2012-2013 Bernstein Memorial Lecture
Thursday, April 4
12:15 pm - 1:15 pm | Room 3041
Duke Law School
Comparative Criminal Justice: An Institutional Approach
Professor Nicola Lacey
There is a rich tradition of scholarship in the areas of comparative criminal law, comparative criminal procedure, and comparative criminal justice policy and practice. But these literatures do not always speak to one another and they are unevenly articulated with comparative literature in the social sciences. In this lecture, Professor Lacey makes a case for studying comparative criminal justice with close reference to not only the distinctive cultural contexts, but also the particular institutional settings in which rules and policies are developed and put into operation in different countries. Accordingly, as she will argue, both historical and political-economic approaches are worthy of further development in this field.
Biography:
Nicola Lacey holds a Senior Research Fellowship at All Souls College and is a Professor of Criminal Law and Legal Theory at Oxford University Faculty of Law. She moved to Oxford in October 2010, having held a chair in Criminal Law and Legal Theory at the London School of Economics since 1998. Before that, she was Professor of Law at Birkbeck College, University of London (1995 to 1997); Fellow and Tutor in Law at New College and CUF Lecturer at Oxford (1984 to 1995); and Lecturer in Laws at University College, London (1981 to 1984). She has held visiting appointments at the Humboldt University in Berlin, the Wissenschaftskolleg zu Berlin, the Research School of Social Sciences at the Australian National University, New York University, Yale and Harvard. She is an Honorary Fellow of New College and of University College, and a Fellow of the British Academy.
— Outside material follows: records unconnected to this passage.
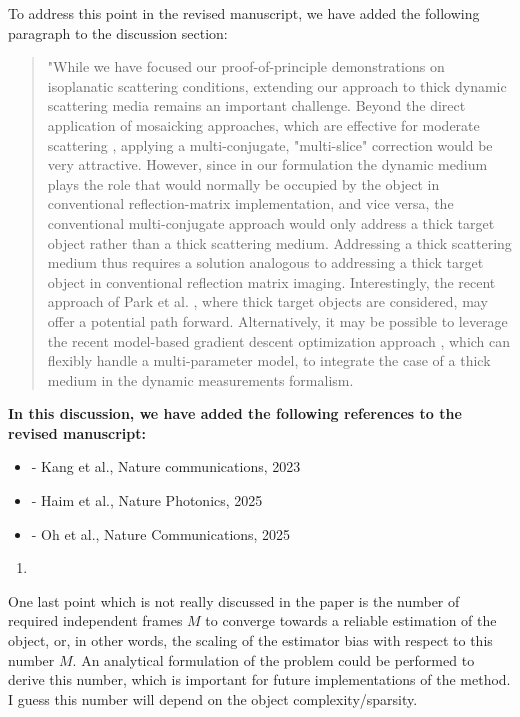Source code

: \documentclass[12pt]{article}
\newenvironment{solved_reviewercomment}
    {\begin{tcolorbox}[width=\linewidth,colback=gray!5,colframe=solved_commentcolor!50,title=Reviewer Comment,left=5pt,right=5pt]}
    {\end{tcolorbox}}
\newenvironment{ourresponse}
    {\begin{tcolorbox}[width=\linewidth,breakable,enhanced,colback=gray!5,colframe=responsecolor!50,title=Response,left=5pt,right=5pt]}
    {\end{tcolorbox}}
\begin{document}
\begin{ourresponse}
    To address this point in the revised manuscript, we have added the following paragraph to the discussion section:
    \begin{quote}
        "While we have focused our proof-of-principle demonstrations on isoplanatic scattering conditions, extending our approach to thick dynamic scattering media remains an important challenge. Beyond the direct application of mosaicking approaches, which are effective for moderate scattering \cite{lee22, najar2024harnessing}, applying a multi-conjugate, "multi-slice" correction \cite{kang2023tracing, haim2025image} would be very attractive. However, since in our formulation the dynamic medium plays the role that would normally be occupied by the object in conventional reflection-matrix implementation, and vice versa, the conventional multi-conjugate approach would only address a thick target object rather than a thick scattering medium. Addressing a thick scattering medium thus requires a solution analogous to addressing a thick target object in conventional reflection matrix imaging. Interestingly, the recent approach of Park et al. \cite{oh2025digital}, where thick target objects are considered, may offer a potential path forward. 
        Alternatively, it may be possible to leverage the recent model-based gradient descent optimization approach  \cite{haim2025image}, which can flexibly handle a multi-parameter model, to integrate the case of a thick medium in the dynamic measurements formalism. 
    \end{quote}

    \textbf{In this discussion, we have added the following references to the revised manuscript:}
    \begin{itemize}[nosep]
    \item \cite{kang2023tracing} - Kang et al., Nature communications, 2023
    \item \cite{haim2025image} - Haim et al., Nature Photonics, 2025
    \item \cite{oh2025digital} - Oh et al., Nature Communications, 2025
    \end{itemize}
    
\end{ourresponse}

\begin{enumerate}[label=\arabic*., resume]
\item \leavevmode
\end{enumerate}
\vspace{-1em}
\begin{solved_reviewercomment}
    One last point which is not really discussed in the paper is the number of required independent frames \(M\) to converge towards a reliable estimation of the object, or, in other words, the scaling of the estimator bias with respect to this number \(M\). An analytical formulation of the problem could be performed to derive this number, which is important for future implementations of the method. I guess this number will depend on the object complexity/sparsity.
\end{solved_reviewercomment}
    
\end{document}
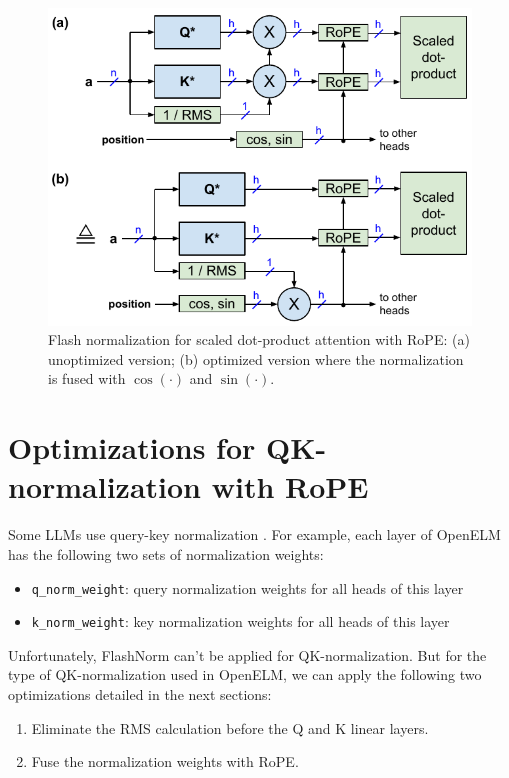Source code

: \documentclass{article}
\def\cosi{\cos{(\cdot)}}              %
\def\sini{\sin{(\cdot)}}              %
\begin{document}
\begin{figure}[h!] \centering
  \includegraphics[scale=0.9]{../doc/fig/flashNorm_fig5.pdf}
  \caption{Flash normalization for scaled dot-product attention with RoPE: (a) unoptimized version; (b) optimized version where the normalization is fused with $\cosi$ and $\sini$.}
\label{fig5} \end{figure}

\section{Optimizations for QK-normalization with RoPE}
Some LLMs use query-key normalization \citep{QKnorm}. For example, each layer of OpenELM \citep{openelm} has the following two sets of normalization weights:
\begin{itemize}[topsep=-1pt, itemsep=-1pt]
  \item \verb+q_norm_weight+: query normalization weights for all heads of this layer
  \item \verb+k_norm_weight+: key normalization weights for all heads of this layer
\end{itemize}
Unfortunately, FlashNorm can't be applied for QK-normalization. But for the type of QK-normalization used in OpenELM, we can apply the following two optimizations detailed in the next sections:
\begin{enumerate}[topsep=-1pt, itemsep=-1pt]
  \item Eliminate the RMS calculation before the Q and K linear layers.
  \item Fuse the normalization weights with RoPE.
\end{enumerate}
\end{document}
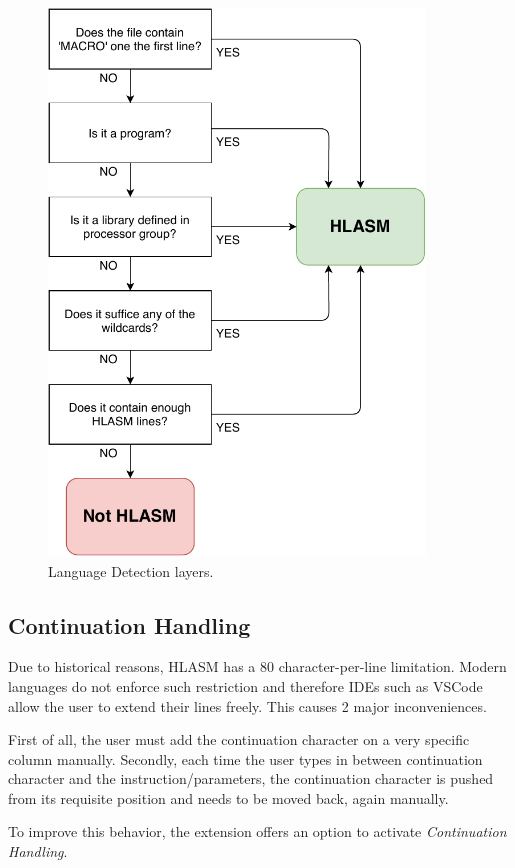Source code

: \begin{figure}
	\centering
	\includegraphics[width=10cm]{img/lang_detection}
	\caption{Language Detection layers.}
	
	\label{fig08:lang}
\end{figure}

\subsection{Continuation Handling}

Due to historical reasons, HLASM has a 80 character-per-line limitation. Modern languages do not enforce such restriction and therefore IDEs such as VSCode allow the user to extend their lines freely. This causes 2 major inconveniences.

First of all, the user must add the continuation character on a very specific column manually. Secondly, each time the user types in between continuation character and the instruction/parameters, the continuation character is pushed from its requisite position and needs to be moved back, again manually.

To improve this behavior, the extension offers an option to activate \emph{Continuation Handling}. 

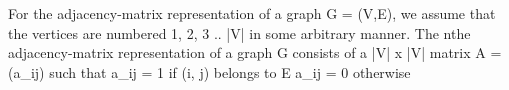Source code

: \documentclass[preview]{standalone}
\begin{document}
\begin{center}
For the adjacency-matrix representation of a graph G = (V,E), we assume
that the vertices are numbered 1, 2, 3 .. |V| in some arbitrary manner. The nthe adjacency-matrix representation of a graph G consists of a |V| x |V| matrix
A = (a_ij) such that
a_ij = 1 if (i, j) belongs to E
a_ij = 0 otherwise
\end{center}
\end{document}
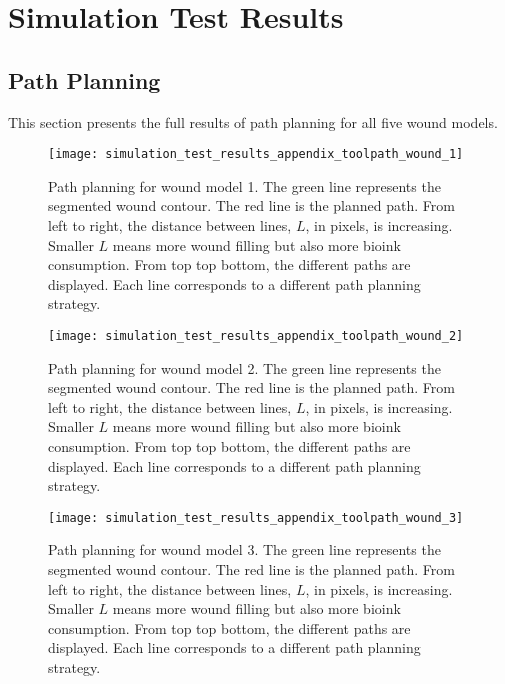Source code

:\chapter{Simulation Test Results}
\label{app:simulation_test_results}

\section{Path Planning}
\label{sec:simulation_test_results_appendix_path_planning}

This section presents the full results of path planning for all five wound models.

\begin{figure}[htbp]
	\centering
	\texttt{[image: simulation\_test\_results\_appendix\_toolpath\_wound\_1]}
	\caption[Path planning for wound model 1.]{Path planning for wound model 1. The green line represents the segmented wound contour. The red line is the planned path. From left to right, the distance between lines, $L$, in pixels, is increasing. Smaller $L$ means more wound filling but also more bioink consumption. From top top bottom, the different paths are displayed. Each line corresponds to a different path planning strategy.}
	\label{fig:simulation_test_results_appendix_toolpath_wound_1}
\end{figure}

\begin{figure}[htbp]
	\centering
	\texttt{[image: simulation\_test\_results\_appendix\_toolpath\_wound\_2]}
	\caption[Path planning for wound model 2.]{Path planning for wound model 2. The green line represents the segmented wound contour. The red line is the planned path. From left to right, the distance between lines, $L$, in pixels, is increasing. Smaller $L$ means more wound filling but also more bioink consumption. From top top bottom, the different paths are displayed. Each line corresponds to a different path planning strategy.}
	\label{fig:simulation_test_results_appendix_toolpath_wound_2}
\end{figure}

\begin{figure}[htbp]
	\centering
	\texttt{[image: simulation\_test\_results\_appendix\_toolpath\_wound\_3]}
	\caption[Path planning for wound model 3.]{Path planning for wound model 3. The green line represents the segmented wound contour. The red line is the planned path. From left to right, the distance between lines, $L$, in pixels, is increasing. Smaller $L$ means more wound filling but also more bioink consumption. From top top bottom, the different paths are displayed. Each line corresponds to a different path planning strategy.}
	\label{fig:simulation_test_results_appendix_toolpath_wound_3}
\end{figure}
In December 2011 she was awarded the Hans Sigrist Prize by the University of Bern.
Professor Lacey's research is in criminal law and criminal justice, with a particular focus on comparative and historical scholarship. Over the last few years, she has been working on the development of ideas of criminal responsibility in England since the 18th Century, and on the comparative political economy of punishment. Her next project will be a comparative study combining analysis of penal policies with analysis of practices of legal responsibility-attribution in selected areas of criminalization, framing these issues within a broad comparative political economy of crime and control. She also has research interests in legal and social theory, in feminist analysis of law, in law and literature, and in biography.